Postcodes have become the new bugbear of the UK opendata campaigners, its something everything knows and uses as their default spatial reference to home or work. As such, its the reference that is essential to make many location enabled websites work, we almost unconciously look to enter our postcode in a little searchbox when we see a map.
I really, really don’t want to see a massive debate rage in the comments about “ooh, it should be free”, yes we all agree, but it won’t happen. The Postcode Address File is a commercial asset to the Royal Mail, who are a quasi-private company, its their IP and funnily enough they ain’t going to give it away for free.
Ernest the Troll

Ernest Marples, was a valiant effort but as someone put it, was a “blatant trolling exercise” on the Royal Mail. Raising the flag, saying we’re making your copyrighted data freely available for good purposes, come and get us if you want a veritable hurricane of bad publicity.
Predictably, the Royal Mail responded with legal threats and poor old Ernest was exiled to Monaco. In the even more predictable furore that followed, we had the futile petition to the Prime Minister, and an awful lot of ‘outraged of Oxford’ posts on the OSM and data.gov.uk mailing lists.
We Need a Practical Solution
Putting together something that’s usable and won’t get you sued seems like a top priorty to me. It turns out a Masters in GIS was useful after all.
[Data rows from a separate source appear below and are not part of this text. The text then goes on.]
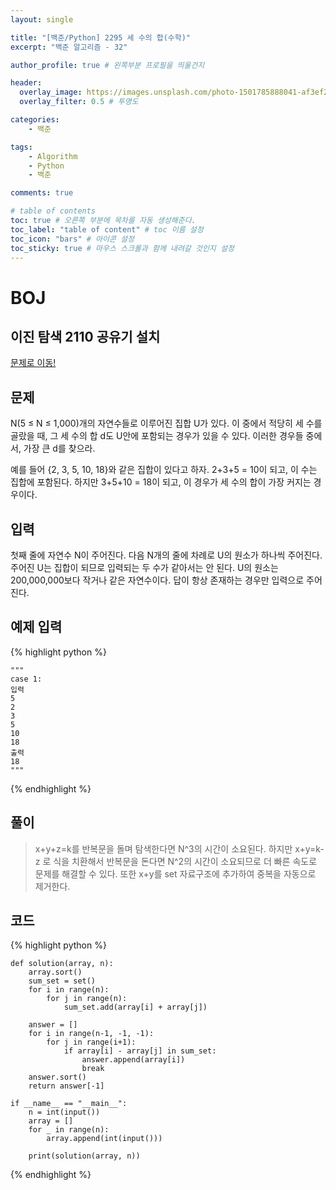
 ```yaml
---
layout: single

title: "[백준/Python] 2295 세 수의 합(수학)"
excerpt: "백준 알고리즘 - 32"

author_profile: true # 왼쪽부분 프로필을 띄울건지

header:
  overlay_image: https://images.unsplash.com/photo-1501785888041-af3ef285b470?ixlib=rb-1.2.1&ixid=eyJhcHBfaWQiOjEyMDd9&auto=format&fit=crop&w=1350&q=80
  overlay_filter: 0.5 # 투명도

categories:
    - 백준

tags: 
    - Algorithm
    - Python
    - 백준

comments: true

# table of contents
toc: true # 오른쪽 부분에 목차를 자동 생성해준다.
toc_label: "table of content" # toc 이름 설정
toc_icon: "bars" # 아이콘 설정
toc_sticky: true # 마우스 스크롤과 함께 내려갈 것인지 설정
---
```


# BOJ

## 이진 탐색 2110 공유기 설치
[문제로 이동!](https://www.acmicpc.net/problem/2110)

## 문제

N(5 ≤ N ≤ 1,000)개의 자연수들로 이루어진 집합 U가 있다. 이 중에서 적당히 세 수를 골랐을 때, 그 세 수의 합 d도 U안에 포함되는 경우가 있을 수 있다. 이러한 경우들 중에서, 가장 큰 d를 찾으라.

예를 들어 {2, 3, 5, 10, 18}와 같은 집합이 있다고 하자. 2+3+5 = 10이 되고, 이 수는 집합에 포함된다. 하지만 3+5+10 = 18이 되고, 이 경우가 세 수의 합이 가장 커지는 경우이다.

## 입력

첫째 줄에 자연수 N이 주어진다. 다음 N개의 줄에 차례로 U의 원소가 하나씩 주어진다. 주어진 U는 집합이 되므로 입력되는 두 수가 같아서는 안 된다. U의 원소는 200,000,000보다 작거나 같은 자연수이다. 답이 항상 존재하는 경우만 입력으로 주어진다.

## 예제 입력
{% highlight python %}

    """
    case 1:
    입력
    5
    2
    3
    5
    10
    18
    출력
    18
    """
{% endhighlight %}

## 풀이
> x+y+z=k를 반복문을 돌며 탐색한다면 N^3의 시간이 소요된다. 하지만 x+y=k-z 로 식을 치환해서 반복문을 돈다면 N^2의 시간이 소요되므로 더 빠른 속도로 문제를 해결할 수 있다.
> 또한 x+y를 set 자료구조에 추가하여 중복을 자동으로 제거한다.

## 코드

{% highlight python %}

    def solution(array, n):
        array.sort()
        sum_set = set()
        for i in range(n):
            for j in range(n):
                sum_set.add(array[i] + array[j])
    
        answer = []
        for i in range(n-1, -1, -1):
            for j in range(i+1):
                if array[i] - array[j] in sum_set:
                    answer.append(array[i])
                    break
        answer.sort()
        return answer[-1]
    
    if __name__ == "__main__":
        n = int(input())
        array = []
        for _ in range(n):
            array.append(int(input()))
    
        print(solution(array, n))
{% endhighlight %} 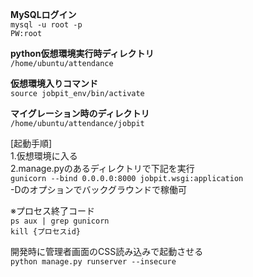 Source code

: 
**MySQLログイン**
<br>``` mysql -u root -p ```
<br>```PW:root ```

**python仮想環境実行時ディレクトリ**
<br>```/home/ubuntu/attendance```

**仮想環境入りコマンド**
<br>```source jobpit_env/bin/activate```

**マイグレーション時のディレクトリ**
<br>```/home/ubuntu/attendance/jobpit```


[起動手順]
<br>1.仮想環境に入る
<br>2.manage.pyのあるディレクトリで下記を実行
<br> ```gunicorn --bind 0.0.0.0:8000 jobpit.wsgi:application ```
<br> -Dのオプションでバックグラウンドで稼働可<br>


※プロセス終了コード<br>
``` ps aux | grep gunicorn ```<br>
``` kill {プロセスid} ```



開発時に管理者画面のCSS読み込みで起動させる<br>
```python manage.py runserver --insecure``` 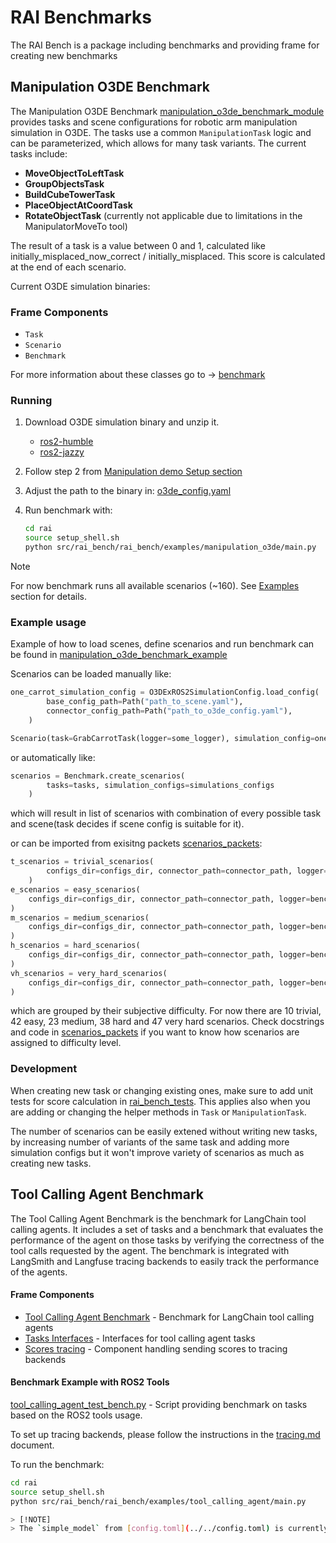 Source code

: # RAI Benchmarks

The RAI Bench is a package including benchmarks and providing frame for creating new benchmarks

## Manipulation O3DE Benchmark

The Manipulation O3DE Benchmark [manipulation_o3de_benchmark_module](./rai_bench/manipulation_o3de_bench) provides tasks and scene configurations for robotic arm manipulation simulation in O3DE. The tasks use a common `ManipulationTask` logic and can be parameterized, which allows for many task variants. The current tasks include:

- **MoveObjectToLeftTask**
- **GroupObjectsTask**
- **BuildCubeTowerTask**
- **PlaceObjectAtCoordTask**
- **RotateObjectTask** (currently not applicable due to limitations in the ManipulatorMoveTo tool)

The result of a task is a value between 0 and 1, calculated like initially_misplaced_now_correct / initially_misplaced. This score is calculated at the end of each scenario.

Current O3DE simulation binaries:

### Frame Components

- `Task`
- `Scenario`
- `Benchmark`

For more information about these classes go to -> [benchmark](./rai_bench/manipulation_o3de_bench/benchmark.py)

### Running

1. Download O3DE simulation binary and unzip it.

   - [ros2-humble](https://robotec-ml-rai-public.s3.eu-north-1.amazonaws.com/RAIManipulationDemo_jammyhumble.zip)
   - [ros2-jazzy](https://robotec-ml-rai-public.s3.eu-north-1.amazonaws.com/RAIManipulationDemo_noblejazzy.zip)

2. Follow step 2 from [Manipulation demo Setup section](../../docs/demos/manipulation.md#setup)

3. Adjust the path to the binary in: [o3de_config.yaml](./rai_bench/examples/manipulation_o3de/configs/o3de_config.yaml)
4. Run benchmark with:

   ```bash
   cd rai
   source setup_shell.sh
   python src/rai_bench/rai_bench/examples/manipulation_o3de/main.py
   ```

> [!NOTE]
> For now benchmark runs all available scenarios (~160). See [Examples](#example-usege)
> section for details.

### Example usage

Example of how to load scenes, define scenarios and run benchmark can be found in [manipulation_o3de_benchmark_example](rai_bench/examples/manipulation_o3de/main.py)

Scenarios can be loaded manually like:

```python
one_carrot_simulation_config = O3DExROS2SimulationConfig.load_config(
        base_config_path=Path("path_to_scene.yaml"),
        connector_config_path=Path("path_to_o3de_config.yaml"),
    )

Scenario(task=GrabCarrotTask(logger=some_logger), simulation_config=one_carrot_simulation_config)
```

or automatically like:

```python
scenarios = Benchmark.create_scenarios(
        tasks=tasks, simulation_configs=simulations_configs
    )
```

which will result in list of scenarios with combination of every possible task and scene(task decides if scene config is suitable for it).

or can be imported from exisitng packets [scenarios_packets](rai_bench/examples/manipulation_o3de/scenarios.py):

```python
t_scenarios = trivial_scenarios(
        configs_dir=configs_dir, connector_path=connector_path, logger=bench_logger
    )
e_scenarios = easy_scenarios(
    configs_dir=configs_dir, connector_path=connector_path, logger=bench_logger
)
m_scenarios = medium_scenarios(
    configs_dir=configs_dir, connector_path=connector_path, logger=bench_logger
)
h_scenarios = hard_scenarios(
    configs_dir=configs_dir, connector_path=connector_path, logger=bench_logger
)
vh_scenarios = very_hard_scenarios(
    configs_dir=configs_dir, connector_path=connector_path, logger=bench_logger
)
```

which are grouped by their subjective difficulty. For now there are 10 trivial, 42 easy, 23 medium, 38 hard and 47 very hard scenarios.
Check docstrings and code in [scenarios_packets](rai_bench/examples/manipulation_o3de/scenarios.py) if you want to know how scenarios are assigned to difficulty level.

### Development

When creating new task or changing existing ones, make sure to add unit tests for score calculation in [rai_bench_tests](../../tests/rai_bench/manipulation_o3de/tasks/).
This applies also when you are adding or changing the helper methods in `Task` or `ManipulationTask`.

The number of scenarios can be easily extened without writing new tasks, by increasing number of variants of the same task and adding more simulation configs but it won't improve variety of scenarios as much as creating new tasks.

## Tool Calling Agent Benchmark

The Tool Calling Agent Benchmark is the benchmark for LangChain tool calling agents. It includes a set of tasks and a benchmark that evaluates the performance of the agent on those tasks by verifying the correctness of the tool calls requested by the agent. The benchmark is integrated with LangSmith and Langfuse tracing backends to easily track the performance of the agents.

#### Frame Components

- [Tool Calling Agent Benchmark](rai_bench/tool_calling_agent_bench/benchmark.py) - Benchmark for LangChain tool calling agents
- [Tasks Interfaces](rai_bench/tool_calling_agent_bench/interfaces.py) - Interfaces for tool calling agent tasks
- [Scores tracing](rai_bench/tool_calling_agent_bench/scores_tracing.py) - Component handling sending scores to tracing backends

#### Benchmark Example with ROS2 Tools

[tool_calling_agent_test_bench.py](rai_bench/examples/tool_calling_agent/main.py) - Script providing benchmark on tasks based on the ROS2 tools usage.

To set up tracing backends, please follow the instructions in the [tracing.md](../../docs/tracing.md) document.

To run the benchmark:

```bash
cd rai
source setup_shell.sh
python src/rai_bench/rai_bench/examples/tool_calling_agent/main.py

> [!NOTE]
> The `simple_model` from [config.toml](../../config.toml) is currently set up in the example benchmark script. Change it to `complex_model` in the script if needed.
```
The Office of National Statistics aggregates the UK’s census and national statistics to a hierarchical spatial referencing system called Output Areas, like this one which includes my postcode:

From conversations with people from the ONS, this is free from copyright, confirmed here:
Boundaries for Output Areas (OAs), Lower Layer Super Output Areas (LSOAs), Middle Layer Super Output Areas (MSOAs) and Travel to Work Areas (TTWAs) are available free of charge to all users.
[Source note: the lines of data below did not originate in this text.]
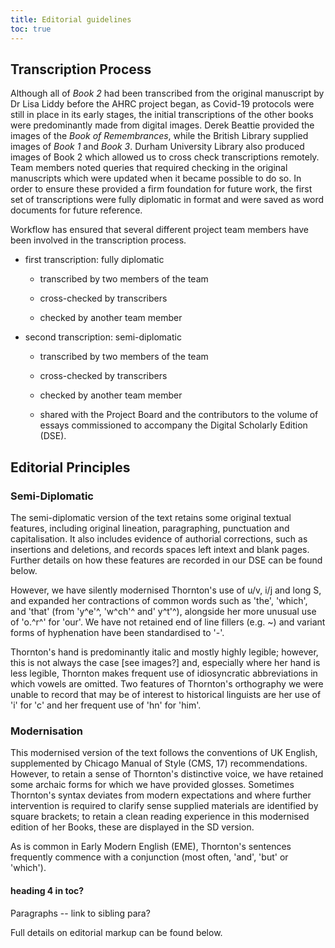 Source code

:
 ```yaml
---
title: Editorial guidelines
toc: true
---
```



## Transcription Process

Although all of *Book 2* had been transcribed from the original
manuscript by Dr Lisa Liddy before the AHRC project began, as Covid-19
protocols were still in place in its early stages, the initial
transcriptions of the other books were predominantly made from digital
images. Derek Beattie provided the images of the *Book of Remembrances*,
while the British Library supplied images of *Book 1* and *Book 3*.
Durham University Library also produced images of Book 2 which allowed
us to cross check transcriptions remotely. Team members noted queries
that required checking in the original manuscripts which were updated
when it became possible to do so. In order to ensure these provided a
firm foundation for future work, the first set of transcriptions were
fully diplomatic in format and were saved as word documents for future
reference.

Workflow has ensured that several different project team members have
been involved in the transcription process.

-   first transcription: fully diplomatic

    -   transcribed by two members of the team

    -   cross-checked by transcribers

    -   checked by another team member

-   second transcription: semi-diplomatic

    -   transcribed by two members of the team

    -   cross-checked by transcribers

    -   checked by another team member

    -   shared with the Project Board and the contributors to the volume
        of essays commissioned to accompany the Digital Scholarly
        Edition (DSE).

## Editorial Principles

### Semi-Diplomatic

The semi-diplomatic version of the text retains some original textual
features, including original lineation, paragraphing, punctuation and
capitalisation. It also includes evidence of authorial corrections, such
as insertions and deletions, and records spaces left intext and blank
pages. Further details on how these features are recorded in our DSE can
be found below.

However, we have silently modernised Thornton's use of u/v, i/j and long
S, and expanded her contractions of common words such as 'the', 'which',
and 'that' (from 'y^e'^, 'w^ch'^ and' y^t'^), alongside her more unusual
use of 'o.^r^' for 'our'. We have not retained end of line fillers (e.g.
\~) and variant forms of hyphenation have been standardised to '-'.

Thornton's hand is predominantly italic and mostly highly legible;
however, this is not always the case \[see images?\] and, especially
where her hand is less legible, Thornton makes frequent use of
idiosyncratic abbreviations in which vowels are omitted. Two features of
Thornton's orthography we were unable to record that may be of interest
to historical linguists are her use of 'i' for 'c' and her frequent use
of 'hn' for 'him'.


### Modernisation

This modernised version of the text follows the conventions of UK
English, supplemented by Chicago Manual of Style (CMS, 17)
recommendations. However, to retain a sense of Thornton's distinctive
voice, we have retained some archaic forms for which we have provided
glosses. Sometimes Thornton's syntax deviates from modern expectations
and where further intervention is required to clarify sense supplied
materials are identified by square brackets; to retain a clean reading
experience in this modernised edition of her Books, these are displayed
in the SD version.

As is common in Early Modern English (EME), Thornton's sentences
frequently commence with a conjunction (most often, 'and', 'but' or
'which').

#### heading 4 in toc?

Paragraphs -- link to sibling para?

Full details on editorial markup can be found below.


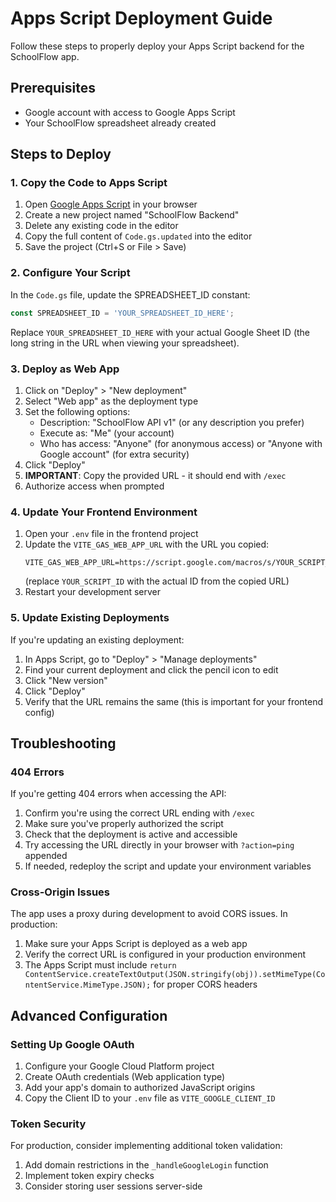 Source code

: # Apps Script Deployment Guide

Follow these steps to properly deploy your Apps Script backend for the SchoolFlow app.

## Prerequisites
- Google account with access to Google Apps Script
- Your SchoolFlow spreadsheet already created

## Steps to Deploy

### 1. Copy the Code to Apps Script
1. Open [Google Apps Script](https://script.google.com/) in your browser
2. Create a new project named "SchoolFlow Backend"
3. Delete any existing code in the editor
4. Copy the full content of `Code.gs.updated` into the editor
5. Save the project (Ctrl+S or File > Save)

### 2. Configure Your Script

In the `Code.gs` file, update the SPREADSHEET_ID constant:

```javascript
const SPREADSHEET_ID = 'YOUR_SPREADSHEET_ID_HERE';
```

Replace `YOUR_SPREADSHEET_ID_HERE` with your actual Google Sheet ID (the long string in the URL when viewing your spreadsheet).

### 3. Deploy as Web App

1. Click on "Deploy" > "New deployment"
2. Select "Web app" as the deployment type
3. Set the following options:
   - Description: "SchoolFlow API v1" (or any description you prefer)
   - Execute as: "Me" (your account)
   - Who has access: "Anyone" (for anonymous access) or "Anyone with Google account" (for extra security)
4. Click "Deploy"
5. **IMPORTANT**: Copy the provided URL - it should end with `/exec`
6. Authorize access when prompted

### 4. Update Your Frontend Environment

1. Open your `.env` file in the frontend project
2. Update the `VITE_GAS_WEB_APP_URL` with the URL you copied:
   ```
   VITE_GAS_WEB_APP_URL=https://script.google.com/macros/s/YOUR_SCRIPT_ID/exec
   ```
   (replace `YOUR_SCRIPT_ID` with the actual ID from the copied URL)
3. Restart your development server

### 5. Update Existing Deployments

If you're updating an existing deployment:
1. In Apps Script, go to "Deploy" > "Manage deployments"
2. Find your current deployment and click the pencil icon to edit
3. Click "New version"
4. Click "Deploy"
5. Verify that the URL remains the same (this is important for your frontend config)

## Troubleshooting

### 404 Errors
If you're getting 404 errors when accessing the API:
1. Confirm you're using the correct URL ending with `/exec`
2. Make sure you've properly authorized the script
3. Check that the deployment is active and accessible
4. Try accessing the URL directly in your browser with `?action=ping` appended
5. If needed, redeploy the script and update your environment variables

### Cross-Origin Issues
The app uses a proxy during development to avoid CORS issues. In production:
1. Make sure your Apps Script is deployed as a web app
2. Verify the correct URL is configured in your production environment
3. The Apps Script must include `return ContentService.createTextOutput(JSON.stringify(obj)).setMimeType(ContentService.MimeType.JSON);` for proper CORS headers

## Advanced Configuration

### Setting Up Google OAuth
1. Configure your Google Cloud Platform project
2. Create OAuth credentials (Web application type)
3. Add your app's domain to authorized JavaScript origins
4. Copy the Client ID to your `.env` file as `VITE_GOOGLE_CLIENT_ID`

### Token Security
For production, consider implementing additional token validation:
1. Add domain restrictions in the `_handleGoogleLogin` function
2. Implement token expiry checks
3. Consider storing user sessions server-side
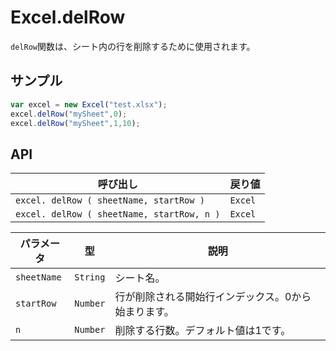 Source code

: # Excel.delRow

`delRow`関数は、シート内の行を削除するために使用されます。

## サンプル

```javascript
var excel = new Excel("test.xlsx");
excel.delRow("mySheet",0);
excel.delRow("mySheet",1,10);
```
## API

| 呼び出し | 戻り値 |
|---|---|
| `excel. delRow ( sheetName, startRow )` | `Excel` |
| `excel. delRow ( sheetName, startRow, n )` | `Excel` |

| パラメータ | 型 | 説明 |
|---|---|---|
| `sheetName` | `String` | シート名。 |
| `startRow` | `Number` | 行が削除される開始行インデックス。0から始まります。 |
| `n` | `Number` | 削除する行数。デフォルト値は1です。 |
The supply of boundaries for all other geographies requires recipients to be licensed for use of OS Boundary-Line™ before we are able to supply them.
ONS Website, 20th October 2009
Output Areas are free of Ordnance Survey contamination and available to all without licence. Win. You can request a copy here.
What about Postcodes?
The ONS also make available postcode to Output Area lookup files, correct as of 2004. Free of copyright. Big win:
Conditions of Supply
There are no restrictions on the use of the information contained on this CD.
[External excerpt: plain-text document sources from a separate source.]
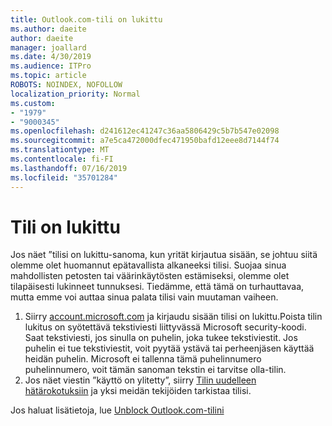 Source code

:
 ```yaml
---
title: Outlook.com-tili on lukittu
ms.author: daeite
author: daeite
manager: joallard
ms.date: 4/30/2019
ms.audience: ITPro
ms.topic: article
ROBOTS: NOINDEX, NOFOLLOW
localization_priority: Normal
ms.custom:
- "1979"
- "9000345"
ms.openlocfilehash: d241612ec41247c36aa5806429c5b7b547e02098
ms.sourcegitcommit: a7e5ca472000dfec471950bafd12eee8d7144f74
ms.translationtype: MT
ms.contentlocale: fi-FI
ms.lasthandoff: 07/16/2019
ms.locfileid: "35701284"
---
```

# <a name="account-locked"></a>Tili on lukittu

Jos näet ”tilisi on lukittu-sanoma, kun yrität kirjautua sisään, se johtuu siitä olemme olet huomannut epätavallista alkaneeksi tilisi. Suojaa sinua mahdollisten petosten tai väärinkäytösten estämiseksi, olemme olet tilapäisesti lukinneet tunnuksesi. Tiedämme, että tämä on turhauttavaa, mutta emme voi auttaa sinua palata tilisi vain muutaman vaiheen.

1. Siirry [account.microsoft.com](https://go.microsoft.com/fwlink/?linkid=2090484) ja kirjaudu sisään tilisi on lukittu.Poista tilin lukitus on syötettävä tekstiviesti liittyvässä Microsoft security-koodi. Saat tekstiviesti, jos sinulla on puhelin, joka tukee tekstiviestit. Jos puhelin ei tue tekstiviestit, voit pyytää ystävä tai perheenjäsen käyttää heidän puhelin. Microsoft ei tallenna tämä puhelinnumero puhelinnumero, voit tämän sanoman tekstin ei tarvitse olla-tilin.
2. Jos näet viestin ”käyttö on ylitetty”, siirry [Tilin uudelleen hätärokotuksiin](https://go.microsoft.com/fwlink/?linkid=2090483) ja yksi meidän tekijöiden tarkistaa tilisi.

Jos haluat lisätietoja, lue [Unblock Outlook.com-tilini](https://support.office.com/article/f4ad2701-d166-4d8b-8a6a-9af2a1f8a4c4?wt.mc_id=Office_Outlook_com_Alchemy)  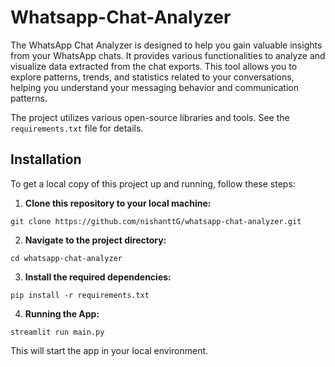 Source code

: # Whatsapp-Chat-Analyzer

The WhatsApp Chat Analyzer is designed to help you gain valuable insights from your WhatsApp chats. It provides various functionalities to analyze and visualize data extracted from the chat exports. This tool allows you to explore patterns, trends, and statistics related to your conversations, helping you understand your messaging behavior and communication patterns.

The project utilizes various open-source libraries and tools. See the `requirements.txt` file for details.

## Installation

To get a local copy of this project up and running, follow these steps:

1. **Clone this repository to your local machine:**
```
git clone https://github.com/nishanttG/whatsapp-chat-analyzer.git
```

2. **Navigate to the project directory:**
```
cd whatsapp-chat-analyzer
```

3. **Install the required dependencies:**
```
pip install -r requirements.txt
```

4. **Running the App:**
```
streamlit run main.py
```

This will start the app in your local environment.
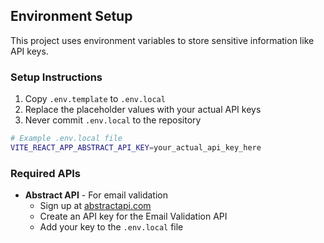 ## Environment Setup

This project uses environment variables to store sensitive information like API keys.

### Setup Instructions

1. Copy `.env.template` to `.env.local`
2. Replace the placeholder values with your actual API keys
3. Never commit `.env.local` to the repository

```bash
# Example .env.local file
VITE_REACT_APP_ABSTRACT_API_KEY=your_actual_api_key_here
```

### Required APIs

- **Abstract API** - For email validation
  - Sign up at [abstractapi.com](https://www.abstractapi.com/)
  - Create an API key for the Email Validation API
  - Add your key to the `.env.local` file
“OA to higher areas lookup readme file final.doc” – OA to Higher Area & Postcode to OA Lookup Files (Mar 2004)
What does this mean?
We can reference any postcode, free of copyright, to a local area. While it doesn’t georefence to an exact street, it does reference to an area that is perfectly usable for websites such as PlanningAlerts.com and JobCentreProPlus.com. The ONS states that each OA corresponds to about 125 households, and there are 175,434 OAs in England. Another example:

What’s Next?
We had a good hacking session and I expect @simonw will be releasing something very useful, very soon. So, free postcodes for all then.